Abstract
Rationale: Heart failure with reduced ejection fraction (HFrEF) is usually characterized by low levels of VO2 peak. Optimal drug therapy, cardiac devices and physical rehabilitation can improve both left ventricle ejection fraction (EF) and levels of VO2 peak. We describe an unusual case of significant discrepancy between VO2 peak and EF dynamics in severe heart failure patient on optimal drug therapy, after long term cardiac device therapy (Optimizer Smart IVs) and physical rehabilitation.
Patient Concern: In this report, a 58-year-old male with HFrEF after long term cardiac device therapy (Optimizer Smart IVs) and physical rehabilitation significantly improving VO2 peak.
Diagnosis: The patient was diagnosed with coronary artery disease, repeated myocardial infarctions and HFrEF.
Interventions: The patient underwent long term cardiac device therapy (Optimizer Smart IVs) and physical rehabilitation based on lactate threshold achievement during cardiopulmonary exercising test.
Outcomes: The patient had significant improvement in VO2 peak level, but EF did not change.
Conclusion: The difference between VO2peak and EF dynamics may be a result of skeletal muscles oxygen uptake improvement after aerobic physical rehabilitation.

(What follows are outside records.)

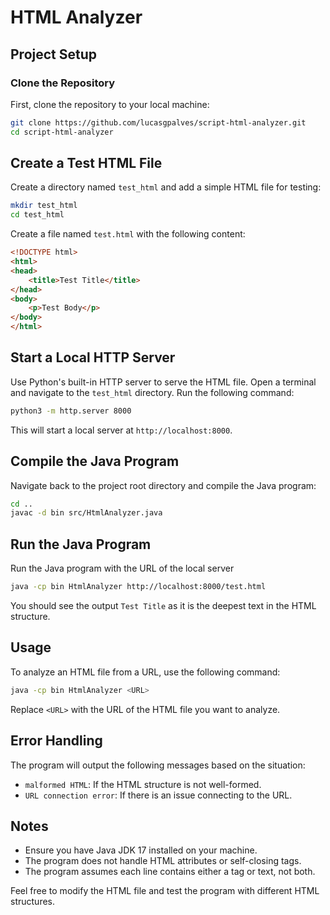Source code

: # HTML Analyzer

## Project Setup

### Clone the Repository

First, clone the repository to your local machine:

```sh
git clone https://github.com/lucasgpalves/script-html-analyzer.git
cd script-html-analyzer
```

## Create a Test HTML File
Create a directory named `test_html` and add a simple HTML file for testing:

```sh
mkdir test_html
cd test_html
```

Create a file named `test.html` with the following content:

```html
<!DOCTYPE html>
<html>
<head>
    <title>Test Title</title>
</head>
<body>
    <p>Test Body</p>
</body>
</html>
```

## Start a Local HTTP Server
Use Python's built-in HTTP server to serve the HTML file. Open a terminal and navigate to the `test_html` directory. Run the following command:

```sh
python3 -m http.server 8000
```

This will start a local server at `http://localhost:8000`.

## Compile the Java Program
Navigate back to the project root directory and compile the Java program:

```sh
cd ..
javac -d bin src/HtmlAnalyzer.java
```

## Run the Java Program
Run the Java program with the URL of the local server

```sh
java -cp bin HtmlAnalyzer http://localhost:8000/test.html
```
You should see the output `Test Title` as it is the deepest text in the HTML structure.

## Usage
To analyze an HTML file from a URL, use the following command:

```sh
java -cp bin HtmlAnalyzer <URL>
```

Replace `<URL>` with the URL of the HTML file you want to analyze.

## Error Handling
The program will output the following messages based on the situation:

- `malformed HTML`: If the HTML structure is not well-formed.
- `URL connection error`: If there is an issue connecting to the URL.

## Notes
- Ensure you have Java JDK 17 installed on your machine.
- The program does not handle HTML attributes or self-closing tags.
- The program assumes each line contains either a tag or text, not both.

Feel free to modify the HTML file and test the program with different HTML structures.
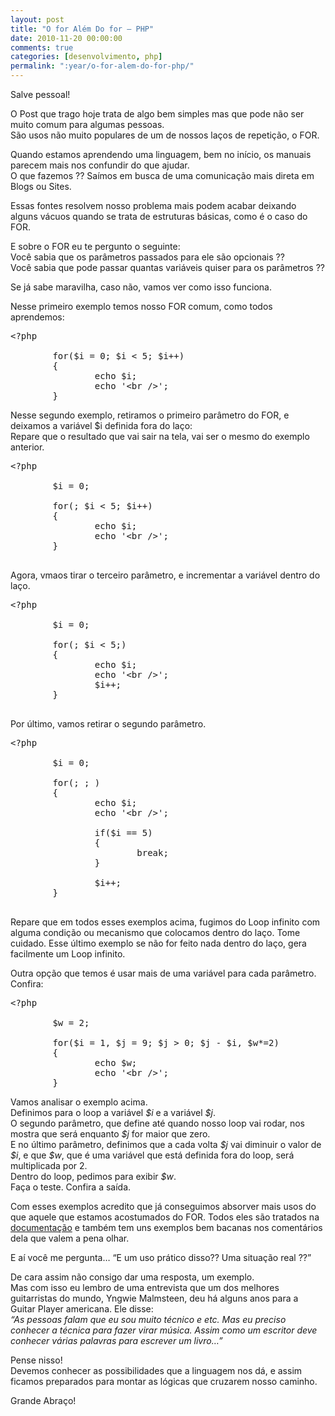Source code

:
 ```yaml
---
layout: post
title: "O for Além Do for – PHP"
date: 2010-11-20 00:00:00
comments: true
categories: [desenvolvimento, php]
permalink: ":year/o-for-alem-do-for-php/"
---
```


<p>Salve pessoal!</p>

<p>O Post que trago hoje trata de algo bem simples mas que pode não ser muito comum para algumas pessoas.<br/>
São usos não muito populares de um de nossos laços de repetição, o FOR.</p>

<p>Quando estamos aprendendo uma linguagem, bem no início, os manuais parecem mais nos confundir do que ajudar.<br/>
O que fazemos ?? Saímos em busca de uma comunicação mais direta em Blogs ou Sites.</p>

<p>Essas fontes resolvem nosso problema mais podem acabar deixando alguns vácuos quando se trata de estruturas básicas, como é o caso do FOR.</p>

<p>E sobre o FOR eu te pergunto o seguinte:<br/>
Você sabia que os parâmetros passados para ele são opcionais ??<br/>
Você sabia que pode passar quantas variáveis quiser para os parâmetros ??</p>

<p>Se já sabe maravilha, caso não, vamos ver como isso funciona.</p>

<!--more-->


<p>Nesse primeiro exemplo temos nosso FOR comum, como todos aprendemos:</p>

<pre class="brush: php; title: ; notranslate" title="">&lt;?php

        for($i = 0; $i &lt; 5; $i++)
        {
                echo $i;
                echo '&lt;br /&gt;';
        }
</pre>


<p>Nesse segundo exemplo, retiramos o primeiro parâmetro do FOR, e deixamos a variável $i definida fora do laço:<br/>
Repare que o resultado que vai sair na tela, vai ser o mesmo do exemplo anterior.</p>

<pre class="brush: php; title: ; notranslate" title="">&lt;?php

        $i = 0;

        for(; $i &lt; 5; $i++)
        {
                echo $i;
                echo '&lt;br /&gt;';
        }

</pre>


<p>Agora, vmaos tirar o terceiro parâmetro, e incrementar a variável dentro do laço.</p>

<pre class="brush: php; title: ; notranslate" title="">&lt;?php

        $i = 0;

        for(; $i &lt; 5;)
        {
                echo $i;
                echo '&lt;br /&gt;';
                $i++;
        }

</pre>


<p>Por último, vamos retirar o segundo parâmetro.</p>

<pre class="brush: php; title: ; notranslate" title="">&lt;?php

        $i = 0;

        for(; ; )
        {
                echo $i;
                echo '&lt;br /&gt;';

                if($i == 5)
                {
                        break;
                }

                $i++;
        }

</pre>


<p>Repare que em todos esses exemplos acima, fugimos do Loop infinito com alguma condição ou mecanismo que colocamos dentro do laço. Tome cuidado. Esse último exemplo se não for feito nada dentro do laço, gera facilmente um Loop infinito.</p>

<p>Outra opção que temos é usar mais de uma variável para cada parâmetro.<br/>
Confira:</p>

<pre class="brush: php; title: ; notranslate" title="">&lt;?php

        $w = 2;

        for($i = 1, $j = 9; $j &gt; 0; $j - $i, $w*=2)
        {
                echo $w;
                echo '&lt;br /&gt;';
        }
</pre>


<p>Vamos analisar o exemplo acima.<br/>
Definimos para o loop a variável <em>$i</em> e a variável <em>$j</em>.<br/>
O segundo parâmetro, que define até quando nosso loop vai rodar, nos mostra que será enquanto <em>$j</em> for maior que zero.<br/>
E no último parâmetro, definimos que a cada volta <em>$j</em> vai diminuir o valor de <em>$i</em>, e que <em>$w</em>, que é uma variável que está definida fora do loop, será multiplicada por 2.<br/>
Dentro do loop, pedimos para exibir <em>$w</em>.<br/>
Faça o teste. Confira a saída.</p>

<p>Com esses exemplos acredito que já conseguimos absorver mais usos do que aquele que estamos acostumados do FOR. Todos eles são tratados na <a href="http://br.php.net/manual/pt_BR/control-structures.for.php">documentação</a> e também tem uns exemplos bem bacanas nos comentários dela que valem a pena olhar.</p>

<p>E aí você me pergunta… &#8220;E um uso prático disso?? Uma situação real ??&#8221;</p>

<p>De cara assim não consigo dar uma resposta, um exemplo.<br/>
Mas com isso eu lembro de uma entrevista que um dos melhores guitarristas do mundo, Yngwie Malmsteen, deu há alguns anos para a Guitar Player americana. Ele disse:<br/>
<em>&#8220;As pessoas falam que eu sou muito técnico e etc. Mas eu preciso conhecer a técnica para fazer virar música. Assim como um escritor deve conhecer várias palavras para escrever um livro&#8230;&#8221;</em></p>

<p>Pense nisso!<br/>
Devemos conhecer as possibilidades que a linguagem nos dá, e assim ficamos preparados para montar as lógicas que cruzarem nosso caminho.</p>

<p>Grande Abraço!</p>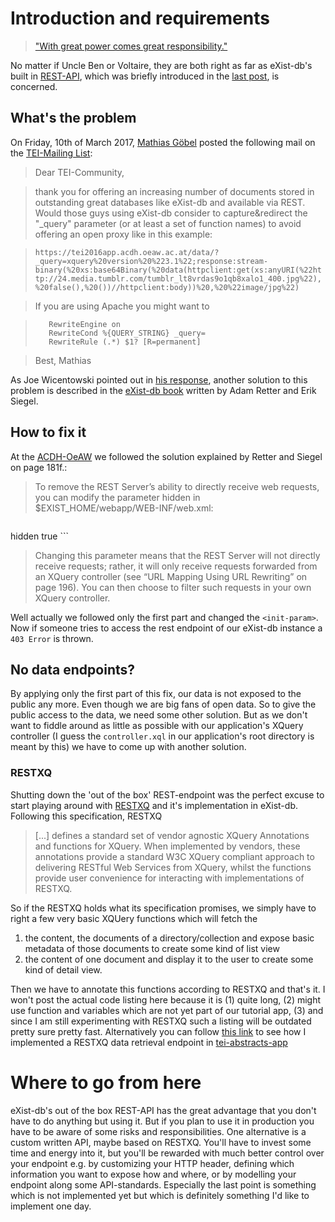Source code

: # Introduction and requirements

> ["With great power comes great responsibility."](http://quoteinvestigator.com/2015/07/23/great-power/)

No matter if Uncle Ben or Voltaire, they are both right as far as eXist-db's built in [REST-API](http://exist-db.org/exist/apps/doc/devguide_rest.xml), which was briefly introduced in the [last post](../part-3-table-of-content), is concerned.


## What's the problem

On Friday, 10th of March 2017, [Mathias Göbel](https://www.sub.uni-goettingen.de/kontakt/personen-a-z/personendetails/person/mathias-goebel/) posted the following mail on the [TEI-Mailing List](https://listserv.brown.edu/archives/cgi-bin/wa?A1=ind1703&L=TEI-L#44):

> Dear TEI-Community,

> thank you for offering an increasing number of documents stored in outstanding great databases like eXist-db and available via REST. Would those guys using eXist-db consider to capture&redirect the "_query" parameter (or at least a set of function names) to avoid offering an open proxy like in this example:

>  `https://tei2016app.acdh.oeaw.ac.at/data/?_query=xquery%20version%20%223.1%22;response:stream-binary(%20xs:base64Binary(%20data(httpclient:get(xs:anyURI(%22http://24.media.tumblr.com/tumblr_lt8vrdas9o1qb8xalo1_400.jpg%22),%20false(),%20())//httpclient:body))%20,%20%22image/jpg%22)`

> If you are using Apache you might want to

>        RewriteEngine on
>        RewriteCond %{QUERY_STRING} _query=
>        RewriteRule (.*) $1? [R=permanent]

> Best,
> Mathias

As Joe Wicentowski pointed out in [his response](https://listserv.brown.edu/archives/cgi-bin/wa?A2=ind1703&L=TEI-L&F=&S=&P=20827), another solution to this problem is described in the [eXist-db book](http://shop.oreilly.com/product/0636920026525.do) written by Adam Retter and Erik Siegel.

## How to fix it

At the [ACDH-OeAW](http://www.oeaw.ac.at/acdh/) we followed the solution explained by Retter and Siegel on page 181f.:

> To remove the REST Server’s ability to directly receive web requests, you can modify
> the parameter hidden in $EXIST_HOME/webapp/WEB-INF/web.xml:

> ```xml
 <init-param>
 <param-name>hidden</param-name>
 <param-value>true</param-value>
 </init-param>
```

> Changing this parameter means that the REST Server will not directly receive
> requests; rather, it will only receive requests forwarded from an XQuery controller
> (see “URL Mapping Using URL Rewriting” on page 196). You can then choose to filter
> such requests in your own XQuery controller.

Well actually we followed only the first part and changed the `<init-param>`. Now if someone tries to access the rest endpoint of our eXist-db instance a `403 Error` is thrown.

## No data endpoints?

By applying only the first part of this fix, our data is not exposed to the public any more. Even though we are big fans of open data. So to give the public access to the data, we need some other solution. But as we don't want to fiddle around as little as possible with our application's XQuery controller (I guess the `controller.xql` in our application's root directory is meant by this) we have to come up with another solution.

### RESTXQ

Shutting down the 'out of the box' REST-endpoint was the perfect excuse to start playing around with [RESTXQ](http://exquery.github.io/exquery/exquery-restxq-specification/restxq-1.0-specification.html) and it's implementation in eXist-db. Following this specification, RESTXQ

>[...] defines a standard set of vendor agnostic XQuery Annotations and functions for XQuery. When implemented by vendors, these annotations provide a standard W3C XQuery compliant approach to delivering RESTful Web Services from XQuery, whilst the functions provide user convenience for interacting with implementations of RESTXQ.

So if the RESTXQ holds what its specification promises, we simply have to right a few very basic XQUery functions which will fetch the

1. the content, the documents of a directory/collection and expose basic metadata of those documents to create some kind of list view
2. the content of one document and display it to the user to create some kind of detail view.

Then we have to annotate this functions according to RESTXQ and that's it.
I won't post the actual code listing here because it is (1) quite long, (2) might use function and variables which are not yet part of our tutorial app, (3) and since I am still experimenting with RESTXQ such a listing will be outdated pretty sure pretty fast. Alternatively you can follow [this link](https://github.com/acdh-oeaw/tei-abstracts-app/blob/master/modules/api.xqm) to see how I implemented a RESTXQ data retrieval endpoint in [tei-abstracts-app](https://tei2016app.acdh.oeaw.ac.at/)

# Where to go from here

eXist-db's out of the box REST-API has the great advantage that you don't have to do anything but using it. But if you plan to use it in production you have to be aware of some risks and responsibilities.
One alternative is a custom written API, maybe based on RESTXQ. You'll have to invest some time and energy into it, but you'll be rewarded with much better control over your endpoint e.g. by customizing your HTTP header, defining which information you want to expose how and where, or by modelling your endpoint along some API-standards. Especially the last point is something which is not implemented yet but which is definitely something I'd like to implement one day. 
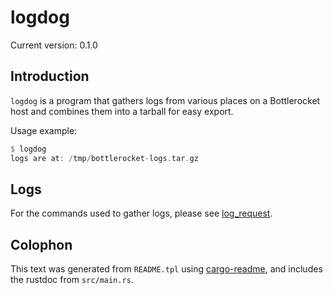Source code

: # logdog

Current version: 0.1.0

## Introduction

`logdog` is a program that gathers logs from various places on a Bottlerocket host and combines them
into a tarball for easy export.

Usage example:
```rust
$ logdog
logs are at: /tmp/bottlerocket-logs.tar.gz
```

## Logs

For the commands used to gather logs, please see [log_request](src/log_request.rs).


## Colophon

This text was generated from `README.tpl` using [cargo-readme](https://crates.io/crates/cargo-readme), and includes the rustdoc from `src/main.rs`.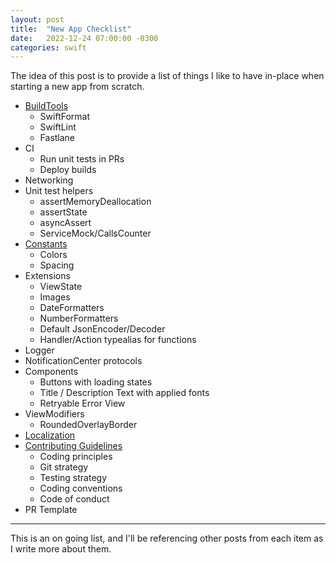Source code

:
 ```yaml
---
layout: post
title:  "New App Checklist"
date:   2022-12-24 07:00:00 -0300
categories: swift
---
```


The idea of this post is to provide a list of things I like to have in-place when starting a new app from scratch.

- [BuildTools](https://mdb1.github.io/swift/2023/01/01/new-app-build-tools.html)
  - SwiftFormat
  - SwiftLint
  - Fastlane
- CI
  - Run unit tests in PRs
  - Deploy builds
- Networking
- Unit test helpers
  - assertMemoryDeallocation
  - assertState
  - asyncAssert
  - ServiceMock/CallsCounter
- [Constants](https://mdb1.github.io/swift/2022/12/24/new-app-constants.html)
  - Colors
  - Spacing
- Extensions
  - ViewState
  - Images
  - DateFormatters
  - NumberFormatters
  - Default JsonEncoder/Decoder
  - Handler/Action typealias for functions
- Logger
- NotificationCenter protocols
- Components
  - Buttons with loading states
  - Title / Description Text with applied fonts
  - Retryable Error View
- ViewModifiers
  - RoundedOverlayBorder
- [Localization](https://mdb1.github.io/swift/2022/12/27/new-app-localization.html)
- [Contributing Guidelines](https://mdb1.github.io/swift/2023/01/02/new-app-contributing-guidelines.html)
  - Coding principles
  - Git strategy
  - Testing strategy
  - Coding conventions
  - Code of conduct
- PR Template

---

This is an on going list, and I'll be referencing other posts from each item as I write more about them.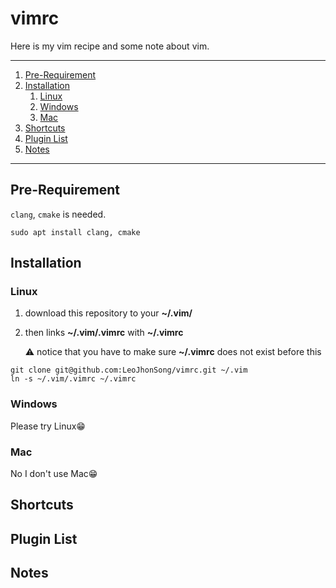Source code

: # vimrc
Here is my vim recipe and some note about vim.

---

1. [Pre-Requirement](#pre-requirement)
2. [Installation](#installation)
   1. [Linux](#linux)
   2. [Windows](#windows)
   3. [Mac](#mac)
3. [Shortcuts](#shortcuts)
4. [Plugin List](#plugin-list)
5. [Notes](#notes)

---

## Pre-Requirement

`clang`, `cmake` is needed.

```shell
sudo apt install clang, cmake
```

## Installation

### Linux

1. download this repository to your **~/.vim/**

2. then links **~/.vim/.vimrc** with **~/.vimrc** 

   ⚠️ notice that you have to make sure **~/.vimrc** does not exist before this

```shell
git clone git@github.com:LeoJhonSong/vimrc.git ~/.vim
ln -s ~/.vim/.vimrc ~/.vimrc
```

### Windows

Please try Linux😁

### Mac

No I don't use Mac:grin:

## Shortcuts

## Plugin List

## Notes
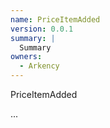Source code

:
 ```yaml
---
name: PriceItemAdded
version: 0.0.1
summary: |
  Summary
owners:
  - Arkency
---
```


PriceItemAdded

...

Keywords: Heart Failure; Physical Rehabilitation; Optimizer Smart IVs; VO2peak; CPET
Abbreviations: CPET: Cardiopulmonary Exercising Test; EF: Left Ventricle Ejection Fraction; ET: Electrophysiological Therapy; HFrEF: Heart Failure with Reduced Ejection Fraction; ICD: Implantable Cardioverter Defibrillator; MRV: Maximum Required Values; NYHA: New York Heart Association; ODT: Optimal Drug Therapy; PR: Physical Rehabilitation; VO2 peak: Peak Oxygen Uptake
Introduction
Heart failure with reduced ejection fraction (HFrEF) is usually characterized by low levels of VO2 peak and a poor prognosis despite optimal drug therapy and cardiac device therapy [1,2]. Physical Rehabilitation (PR) is an important part of severe HFrEF treatment [1-6]. Long term PR based on lactate threshold achievement during Cardiopulmonary Exercising Test (CPET) in stable HFrEF patients can improve NYHA functional class and VO2 peak [3], while EF in some cases can show no significant dynamics. Response to PR is unique in each individual and based on gender, age, skeletal muscle condition [3].
Case Report
Informed consent for publication was obtained from the patient. A 58-year-old male with a long history of coronary artery disease, acute myocardial infarction, episode of ventricular fibrillation requiring ICD was referred to our outpatient department. Despite optimal myocardial revascularization, drug therapy and cardiac device therapy (Optimizer Smart IVs implantation), decrease in left ventricle Ejection Fraction (EF) and heart failure II functional class (NYHA) persisted. Patient was included in PR program based on lactate threshold achievement during Cardiopulmonary Exercising Test (CPET). Training efficiency was assessed on the basis of VO2 peak and EF dynamics every 6 months. CPET was performed on a treadmill (Охусоn Рrо (Jaeger, Germany), EchoCG apparatus Vivid S6 (GE, USA). Before PR program EF in was 31%, VO2реаk was 18.4 ml / kg / min, 55% of the maximum required values (MRV), NYHA functional class II. After 6 months of training EF did not change - 31%, VO2peak increased to 21.2 ml / kg / min (87% of the MRV), NYHA functional class I. After a year of physical rehabilitation EF showed no significant increase (32%), while VO2peak increased up to 32.1 ml / kg / min (102% of the MRV), NYHA functional class I.
Discussion
Physical Rehabilitation (PR) is an important part of treating stable heart failure regardless of its cause or EF levels. Physical training helps to improve clinical state, quality of life, exercise tolerance, EF and VO2peak levels [2-5]. It is well known that EF and VO2peak both have significant prognostic value in heart failure patients [1,2]. Usually, we observe the positive impact of training in both EF and VO2peak levels [2-7]. In some cases, there is not such relationship. We did not find publications about this problem, it needs more study to understand it. We can explain VO2peak significant improvement by working skeletal muscles contribution to oxygen consumption during exercising and CPEC performing and aerobic phenotype of the patient.
Conclusion
a) Aerobic training, selected on lactate threshold achievement during CPET, was effective in VO2 peak levels improvement
b) An increase in VO2peak levels is prognostically favorable and may indicate an increase in myocardial function and skeletal muscle metabolism.
c) The difference between EF and VO2peak dynamics may be result of skeletal muscles contribution to VO2peak and the aerobic phenotype of the patient.
Funding
No funding was received.
Competing Interest
The authors declare that they have no competing interests.